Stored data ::

-------

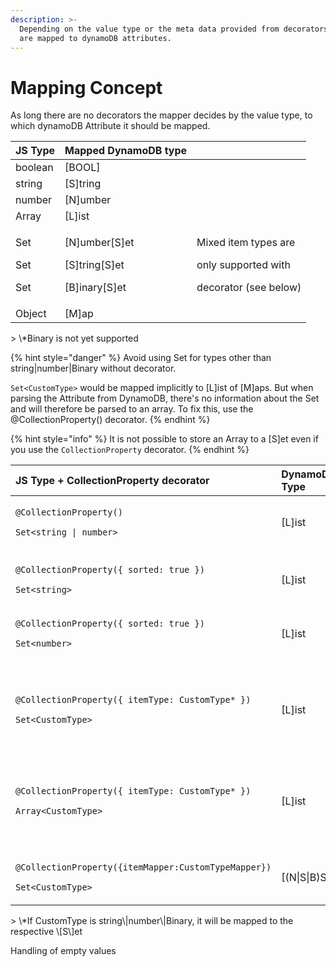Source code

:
 ```yaml
---
description: >-
  Depending on the value type or the meta data provided from decorators, values
  are mapped to dynamoDB attributes.
---
```


# Mapping Concept

As long there are no decorators the mapper decides by the value type, to which dynamoDB Attribute it should be mapped.

<table>
  <thead>
    <tr>
      <th style="text-align:left">JS Type</th>
      <th style="text-align:left">Mapped DynamoDB type</th>
      <th style="text-align:left"></th>
    </tr>
  </thead>
  <tbody>
    <tr>
      <td style="text-align:left">boolean</td>
      <td style="text-align:left">[BOOL]</td>
      <td style="text-align:left"></td>
    </tr>
    <tr>
      <td style="text-align:left">string</td>
      <td style="text-align:left">[S]tring</td>
      <td style="text-align:left"></td>
    </tr>
    <tr>
      <td style="text-align:left">number</td>
      <td style="text-align:left">[N]umber</td>
      <td style="text-align:left"></td>
    </tr>
    <tr>
      <td style="text-align:left">Array</td>
      <td style="text-align:left">[L]ist</td>
      <td style="text-align:left"></td>
    </tr>
    <tr>
      <td style="text-align:left">
        <p>Set
          <number>
        </p>
        <p>Set
          <string>
        </p>
        <p>Set
          <Binary*>
        </p>
      </td>
      <td style="text-align:left">
        <p>[N]umber[S]et</p>
        <p>[S]tring[S]et</p>
        <p>[B]inary[S]et</p>
      </td>
      <td style="text-align:left">
        <p>Mixed item types are</p>
        <p>only supported with</p>
        <p>decorator (see below)</p>
      </td>
    </tr>
    <tr>
      <td style="text-align:left">Object</td>
      <td style="text-align:left">[M]ap</td>
      <td style="text-align:left"></td>
    </tr>
  </tbody>
</table>> \*Binary is not yet supported

{% hint style="danger" %}
Avoid using Set for types other than string\|number\|Binary without decorator.

  
`Set<CustomType>` would be mapped implicitly to \[L\]ist of \[M\]aps. But when parsing the Attribute from DynamoDB, there's no information about the Set and will therefore be parsed to an array. To fix this, use the @CollectionProperty\(\) decorator.
{% endhint %}

{% hint style="info" %}
It is not possible to store an Array to a \[S\]et even if you use the `CollectionProperty` decorator.
{% endhint %}

<table>
  <thead>
    <tr>
      <th style="text-align:left">JS Type + CollectionProperty decorator</th>
      <th style="text-align:left">DynamoDB Type</th>
      <th style="text-align:left"></th>
    </tr>
  </thead>
  <tbody>
    <tr>
      <td style="text-align:left">
        <p><code>@CollectionProperty()</code>
        </p>
        <p><code>Set&lt;string | number&gt;</code>
        </p>
      </td>
      <td style="text-align:left">[L]ist</td>
      <td style="text-align:left">only list supports different types</td>
    </tr>
    <tr>
      <td style="text-align:left"></td>
      <td style="text-align:left"></td>
      <td style="text-align:left"></td>
    </tr>
    <tr>
      <td style="text-align:left">
        <p><code>@CollectionProperty({ sorted: true })</code>
        </p>
        <p><code>Set&lt;string&gt;</code>
        </p>
      </td>
      <td style="text-align:left">[L]ist</td>
      <td style="text-align:left">only list preserves the order</td>
    </tr>
    <tr>
      <td style="text-align:left">
        <p><code>@CollectionProperty({ sorted: true })</code>
        </p>
        <p><code>Set&lt;number&gt;</code>
        </p>
      </td>
      <td style="text-align:left">[L]ist</td>
      <td style="text-align:left">only list preserves the order</td>
    </tr>
    <tr>
      <td style="text-align:left"></td>
      <td style="text-align:left"></td>
      <td style="text-align:left"></td>
    </tr>
    <tr>
      <td style="text-align:left">
        <p><code>@CollectionProperty({ itemType: CustomType* })</code>
        </p>
        <p><code>Set&lt;CustomType&gt;</code>
        </p>
      </td>
      <td style="text-align:left">[L]ist</td>
      <td style="text-align:left">only makes sense when CustomType is @Model decorated - will be used for
        mapping</td>
    </tr>
    <tr>
      <td style="text-align:left">
        <p><code>@CollectionProperty({ itemType: CustomType* })</code>
        </p>
        <p><code>Array&lt;CustomType&gt;</code>
        </p>
      </td>
      <td style="text-align:left">[L]ist</td>
      <td style="text-align:left">only makes sense when CustomType is @Model decorated - will be used for
        mapping</td>
    </tr>
    <tr>
      <td style="text-align:left"></td>
      <td style="text-align:left"></td>
      <td style="text-align:left"></td>
    </tr>
    <tr>
      <td style="text-align:left">
        <p><code>@CollectionProperty({itemMapper:CustomTypeMapper})</code>
        </p>
        <p><code>Set&lt;CustomType&gt;</code>
        </p>
      </td>
      <td style="text-align:left">[(N|S|B)S]et</td>
      <td style="text-align:left">itemMapper must return N|S|B - Attribute</td>
    </tr>
  </tbody>
</table>> \*If CustomType is string\|number\|Binary, it will be mapped to the respective \[S\]et

Handling of empty values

-------

In your answer, print the entries above exactly, with the pictures left out.

Source code

:
 ```yaml
---
description: >-
  Depending on the value type or the meta data provided from decorators, values
  are mapped to dynamoDB attributes.
---
```


# Mapping Concept

As long there are no decorators the mapper decides by the value type, to which dynamoDB Attribute it should be mapped.

<table>
  <thead>
    <tr>
      <th style="text-align:left">JS Type</th>
      <th style="text-align:left">Mapped DynamoDB type</th>
      <th style="text-align:left"></th>
    </tr>
  </thead>
  <tbody>
    <tr>
      <td style="text-align:left">boolean</td>
      <td style="text-align:left">[BOOL]</td>
      <td style="text-align:left"></td>
    </tr>
    <tr>
      <td style="text-align:left">string</td>
      <td style="text-align:left">[S]tring</td>
      <td style="text-align:left"></td>
    </tr>
    <tr>
      <td style="text-align:left">number</td>
      <td style="text-align:left">[N]umber</td>
      <td style="text-align:left"></td>
    </tr>
    <tr>
      <td style="text-align:left">Array</td>
      <td style="text-align:left">[L]ist</td>
      <td style="text-align:left"></td>
    </tr>
    <tr>
      <td style="text-align:left">
        <p>Set
          <number>
        </p>
        <p>Set
          <string>
        </p>
        <p>Set
          <Binary*>
        </p>
      </td>
      <td style="text-align:left">
        <p>[N]umber[S]et</p>
        <p>[S]tring[S]et</p>
        <p>[B]inary[S]et</p>
      </td>
      <td style="text-align:left">
        <p>Mixed item types are</p>
        <p>only supported with</p>
        <p>decorator (see below)</p>
      </td>
    </tr>
    <tr>
      <td style="text-align:left">Object</td>
      <td style="text-align:left">[M]ap</td>
      <td style="text-align:left"></td>
    </tr>
  </tbody>
</table>> \*Binary is not yet supported

{% hint style="danger" %}
Avoid using Set for types other than string\|number\|Binary without decorator.

  
`Set<CustomType>` would be mapped implicitly to \[L\]ist of \[M\]aps. But when parsing the Attribute from DynamoDB, there's no information about the Set and will therefore be parsed to an array. To fix this, use the @CollectionProperty\(\) decorator.
{% endhint %}

{% hint style="info" %}
It is not possible to store an Array to a \[S\]et even if you use the `CollectionProperty` decorator.
{% endhint %}

<table>
  <thead>
    <tr>
      <th style="text-align:left">JS Type + CollectionProperty decorator</th>
      <th style="text-align:left">DynamoDB Type</th>
      <th style="text-align:left"></th>
    </tr>
  </thead>
  <tbody>
    <tr>
      <td style="text-align:left">
        <p><code>@CollectionProperty()</code>
        </p>
        <p><code>Set&lt;string | number&gt;</code>
        </p>
      </td>
      <td style="text-align:left">[L]ist</td>
      <td style="text-align:left">only list supports different types</td>
    </tr>
    <tr>
      <td style="text-align:left"></td>
      <td style="text-align:left"></td>
      <td style="text-align:left"></td>
    </tr>
    <tr>
      <td style="text-align:left">
        <p><code>@CollectionProperty({ sorted: true })</code>
        </p>
        <p><code>Set&lt;string&gt;</code>
        </p>
      </td>
      <td style="text-align:left">[L]ist</td>
      <td style="text-align:left">only list preserves the order</td>
    </tr>
    <tr>
      <td style="text-align:left">
        <p><code>@CollectionProperty({ sorted: true })</code>
        </p>
        <p><code>Set&lt;number&gt;</code>
        </p>
      </td>
      <td style="text-align:left">[L]ist</td>
      <td style="text-align:left">only list preserves the order</td>
    </tr>
    <tr>
      <td style="text-align:left"></td>
      <td style="text-align:left"></td>
      <td style="text-align:left"></td>
    </tr>
    <tr>
      <td style="text-align:left">
        <p><code>@CollectionProperty({ itemType: CustomType* })</code>
        </p>
        <p><code>Set&lt;CustomType&gt;</code>
        </p>
      </td>
      <td style="text-align:left">[L]ist</td>
      <td style="text-align:left">only makes sense when CustomType is @Model decorated - will be used for
        mapping</td>
    </tr>
    <tr>
      <td style="text-align:left">
        <p><code>@CollectionProperty({ itemType: CustomType* })</code>
        </p>
        <p><code>Array&lt;CustomType&gt;</code>
        </p>
      </td>
      <td style="text-align:left">[L]ist</td>
      <td style="text-align:left">only makes sense when CustomType is @Model decorated - will be used for
        mapping</td>
    </tr>
    <tr>
      <td style="text-align:left"></td>
      <td style="text-align:left"></td>
      <td style="text-align:left"></td>
    </tr>
    <tr>
      <td style="text-align:left">
        <p><code>@CollectionProperty({itemMapper:CustomTypeMapper})</code>
        </p>
        <p><code>Set&lt;CustomType&gt;</code>
        </p>
      </td>
      <td style="text-align:left">[(N|S|B)S]et</td>
      <td style="text-align:left">itemMapper must return N|S|B - Attribute</td>
    </tr>
  </tbody>
</table>> \*If CustomType is string\|number\|Binary, it will be mapped to the respective \[S\]et

Handling of empty values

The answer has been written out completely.